OBJECTIVE: To describe a systematic evaluation of the outcomes associated with revising institutional guidelines for the prevention of acute chemotherapy-induced nausea and vomiting (CINV) to promote cost-effective use of the serotonin (5-HT3) antagonists. METHODS: The 5-HT3 antagonist of choice in the antiemetic guidelines was revised from intravenous ondansetron to oral granisetron in August 1995. Patient assessments were conducted immediately prior to (Period 1) and after (Period 2) guideline revision using validated questionnaires. The effectiveness of the two 5-HT3 antagonists were compared and reported to the prescribing oncologists. Outcomes were assessed one year after guideline revision (Period 3) using identical methods. RESULTS: No difference was found in the rate of total control (no emesis, no nausea) between patients receiving oral granisetron (60%) and intravenous ondansetron (56%) (p = 0.408, Period 1 vs. 2).

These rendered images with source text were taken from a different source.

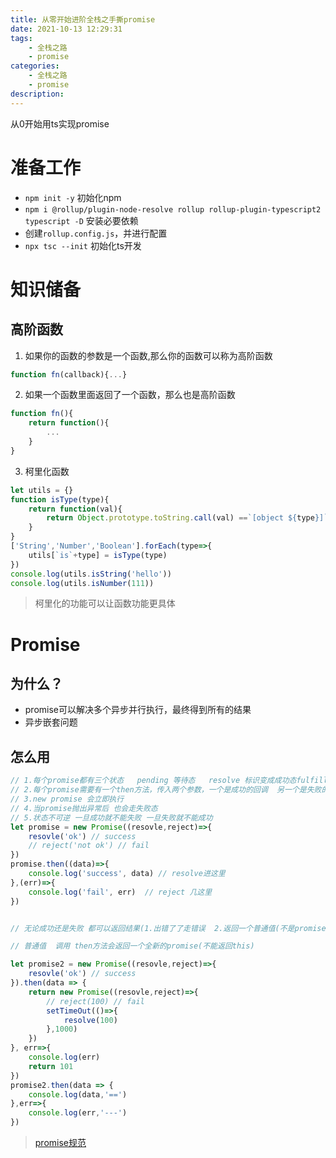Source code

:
 ```yaml
---
title: 从零开始进阶全栈之手撕promise
date: 2021-10-13 12:29:31
tags:
    - 全栈之路
    - promise
categories:
    - 全栈之路
    - promise
description:
---
```


从0开始用ts实现promise

<!-- more -->

# 准备工作

- `npm init -y` 初始化npm
- `npm i @rollup/plugin-node-resolve rollup rollup-plugin-typescript2 typescript -D` 安装必要依赖
-  创建`rollup.config.js`，并进行配置
- `npx tsc --init` 初始化ts开发

# 知识储备

## 高阶函数

1. 如果你的函数的参数是一个函数,那么你的函数可以称为高阶函数
```js
function fn(callback){...}
```

2. 如果一个函数里面返回了一个函数，那么也是高阶函数
```js
function fn(){
    return function(){
        ...
    }
}
```

3. 柯里化函数
```js
let utils = {}
function isType(type){
    return function(val){
        return Object.prototype.toString.call(val) ==`[object ${type}]`
    }
}
['String','Number','Boolean'].forEach(type=>{
    utils[`is`+type] = isType(type)
})
console.log(utils.isString('hello'))
console.log(utils.isNumber(111))
```
> 柯里化的功能可以让函数功能更具体


# Promise

## 为什么？
- promise可以解决多个异步并行执行，最终得到所有的结果
- 异步嵌套问题

## 怎么用
```js
// 1.每个promise都有三个状态   pending 等待态   resolve 标识变成成功态fulfilled    reject 标识变成失败态 REJECTED
// 2.每个promise需要有一个then方法，传入两个参数，一个是成功的回调  另一个是失败的回调
// 3.new promise 会立即执行
// 4.当promise抛出异常后 也会走失败态
// 5.状态不可逆 一旦成功就不能失败 一旦失败就不能成功
let promise = new Promise((resovle,reject)=>{
    resovle('ok') // success
    // reject('not ok') // fail
})
promise.then((data)=>{
    console.log('success', data) // resolve进这里
},(err)=>{
    console.log('fail', err)  // reject 几这里
})


// 无论成功还是失败 都可以返回结果(1.出错了了走错误  2.返回一个普通值(不是promise的值)，就会作为下一次then的成功结果 3.是promise的情况(会采用返回的promise的状态)用promise解析后的结果传递给下一个then)

// 普通值  调用 then方法会返回一个全新的promise(不能返回this)

let promise2 = new Promise((resovle,reject)=>{
    resovle('ok') // success
}).then(data => {
    return new Promise((resovle,reject)=>{
        // reject(100) // fail
        setTimeOut(()=>{
            resolve(100)
        },1000)
    })
}, err=>{
    console.log(err)
    return 101
})
promise2.then(data => {
    console.log(data,'==')
},err=>{
    console.log(err,'---')
})
```
> [promise规范](https://promisesaplus.com/)





<!-- markdownlint-disable MD041 MD002--> 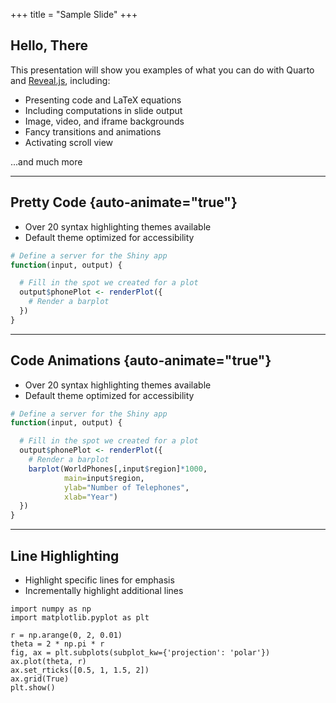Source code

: +++
title = "Sample Slide"
+++

<style type="text/css">
  .reveal .slides { text-align: left; }
</style>

## Hello, There

This presentation will show you examples of what you can do with Quarto and [Reveal.js](https://revealjs.com), including:

-   Presenting code and LaTeX equations
-   Including computations in slide output
-   Image, video, and iframe backgrounds
-   Fancy transitions and animations
-   Activating scroll view

...and much more

---

## Pretty Code {auto-animate="true"}

-   Over 20 syntax highlighting themes available
-   Default theme optimized for accessibility

```r
# Define a server for the Shiny app
function(input, output) {

  # Fill in the spot we created for a plot
  output$phonePlot <- renderPlot({
    # Render a barplot
  })
}
```

---

## Code Animations {auto-animate="true"}

-   Over 20 syntax highlighting themes available
-   Default theme optimized for accessibility

``` r
# Define a server for the Shiny app
function(input, output) {

  # Fill in the spot we created for a plot
  output$phonePlot <- renderPlot({
    # Render a barplot
    barplot(WorldPhones[,input$region]*1000,
            main=input$region,
            ylab="Number of Telephones",
            xlab="Year")
  })
}
```

---

## Line Highlighting

-   Highlight specific lines for emphasis
-   Incrementally highlight additional lines

```python,hl_lines=4-5 7 10
import numpy as np
import matplotlib.pyplot as plt

r = np.arange(0, 2, 0.01)
theta = 2 * np.pi * r
fig, ax = plt.subplots(subplot_kw={'projection': 'polar'})
ax.plot(theta, r)
ax.set_rticks([0.5, 1, 1.5, 2])
ax.grid(True)
plt.show()
```

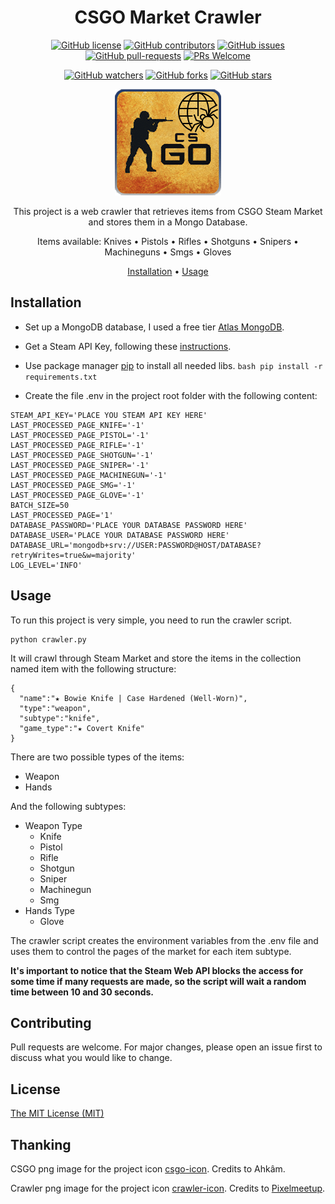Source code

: <!-- markdownlint-configure-file {
  "MD013": {
    "code_blocks": false,
    "tables": false
  },
  "MD033": false,
  "MD041": false
} -->

<div align="center">

# CSGO Market Crawler

[![GitHub license](https://img.shields.io/github/license/ew3g/csgo-market-crawler.svg)](https://github.com/ew3g/csgo-market-crawler/blob/main/LICENSE)
[![GitHub contributors](https://img.shields.io/github/contributors/ew3g/csgo-market-crawler.svg)](https://github.com/ew3g/csgo-market-crawler/graphs/contributors/)
[![GitHub issues](https://img.shields.io/github/issues/ew3g/csgo-market-crawler.svg)](https://github.com/ew3g/csgo-market-crawler/issues/)
[![GitHub pull-requests](https://img.shields.io/github/issues-pr/ew3g/csgo-market-crawler.svg)](https://gitHub.com/ew3g/csgo-market-crawler/pulls/)
[![PRs Welcome](https://img.shields.io/badge/PRs-welcome-brightgreen.svg?style=flat-square)](http://makeapullrequest.com)

[![GitHub watchers](https://img.shields.io/github/watchers/ew3g/csgo-market-crawler.svg?style=social&label=Watch)](https://github.com/ew3g/csgo-market-crawler/watchers/)
[![GitHub forks](https://img.shields.io/github/forks/ew3g/csgo-market-crawler.svg?style=social&label=Fork)](https://gitHub.com/ew3g/csgo-market-crawler/network/)
[![GitHub stars](https://img.shields.io/github/stars/ew3g/csgo-market-crawler.svg?style=social&label=Star)](https://gitHub.com/ew3g/csgo-market-crawler/stargazers/)

![Counter Strike Logo](https://github.com/ew3g/csgo-market-crawler/blob/main/csgo-icon.png?raw=true "Sample inline image")

This project is a web crawler that retrieves items from CSGO Steam Market and stores them in a Mongo Database.

  Items available: Knives • Pistols • Rifles • Shotguns • Snipers • Machineguns • Smgs • Gloves

[Installation](#installation) • [Usage](#usage)
</div>

## Installation
- Set up a MongoDB database, I used a free tier [Atlas MongoDB](https://www.mongodb.com/atlas/database).
- Get a Steam API Key, following these [instructions](https://cran.r-project.org/web/packages/CSGo/vignettes/auth.html).
- Use package manager [pip](https://pip.pypa.io/en/stable/) to install all needed libs.
```bash pip install -r requirements.txt```

- Create the file .env in the project root folder with the following content:

```
STEAM_API_KEY='PLACE YOU STEAM API KEY HERE'
LAST_PROCESSED_PAGE_KNIFE='-1'
LAST_PROCESSED_PAGE_PISTOL='-1'
LAST_PROCESSED_PAGE_RIFLE='-1'
LAST_PROCESSED_PAGE_SHOTGUN='-1'
LAST_PROCESSED_PAGE_SNIPER='-1'
LAST_PROCESSED_PAGE_MACHINEGUN='-1'
LAST_PROCESSED_PAGE_SMG='-1'
LAST_PROCESSED_PAGE_GLOVE='-1'
BATCH_SIZE=50
LAST_PROCESSED_PAGE='1'
DATABASE_PASSWORD='PLACE YOUR DATABASE PASSWORD HERE'
DATABASE_USER='PLACE YOUR DATABASE PASSWORD HERE'
DATABASE_URL='mongodb+srv://USER:PASSWORD@HOST/DATABASE?retryWrites=true&w=majority'
LOG_LEVEL='INFO'
```  

## Usage
To run this project is very simple, you need to run the crawler script. 
```
python crawler.py
```

It will crawl through Steam Market and store the items in the collection named item with the following structure:
```
{
  "name":"★ Bowie Knife | Case Hardened (Well-Worn)",
  "type":"weapon",
  "subtype":"knife",
  "game_type":"★ Covert Knife"
}
```
There are two possible types of the items:
- Weapon
- Hands

And the following subtypes:
- Weapon Type
  - Knife
  - Pistol
  - Rifle
  - Shotgun
  - Sniper
  - Machinegun
  - Smg
- Hands Type
  - Glove

The crawler script creates the environment variables from the .env file and uses them to control the pages of the market for each item subtype.

**It's important to notice that the Steam Web API blocks the access for some time if many requests are made, so the script will wait a random time between 10 and 30 seconds.**

## Contributing
Pull requests are welcome. For major changes, please open an issue first to discuss what you would like to change.

## License
[The MIT License (MIT)](https://mit-license.org/)

## Thanking
CSGO png image for the project icon [csgo-icon](https://www.freeiconspng.com/img/42849). Credits to Ahkâm.

Crawler png image for the project icon [crawler-icon](https://www.flaticon.com/free-icon/web_1792126). Credits to [Pixelmeetup](https://www.flaticon.com/authors/pixelmeetup).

Nausea severity, the number of emesis episodes, and use of rescue antiemetics were also equivalent. Prescriber compliance with using the 5-HT3 antagonist of choice and dose increased from 48% to 61% following adoption of oral granisetron. By Period 3, compliance increased to 78%, and satisfactory control of acute CINV was again documented. The costs for prevention of acute CINV decreased from $107 in Period 1 (intravenous ondansetron only) to $65 in Period 3 (oral granisetron). CONCLUSIONS: Outcomes associated with use of oral granisetron and intravenous ondansetron were equivalent in this patient population. Guideline revision and outcome documentation by the oncology pharmacists resulted in increased compliance with institution guidelines and a 40% cost savings.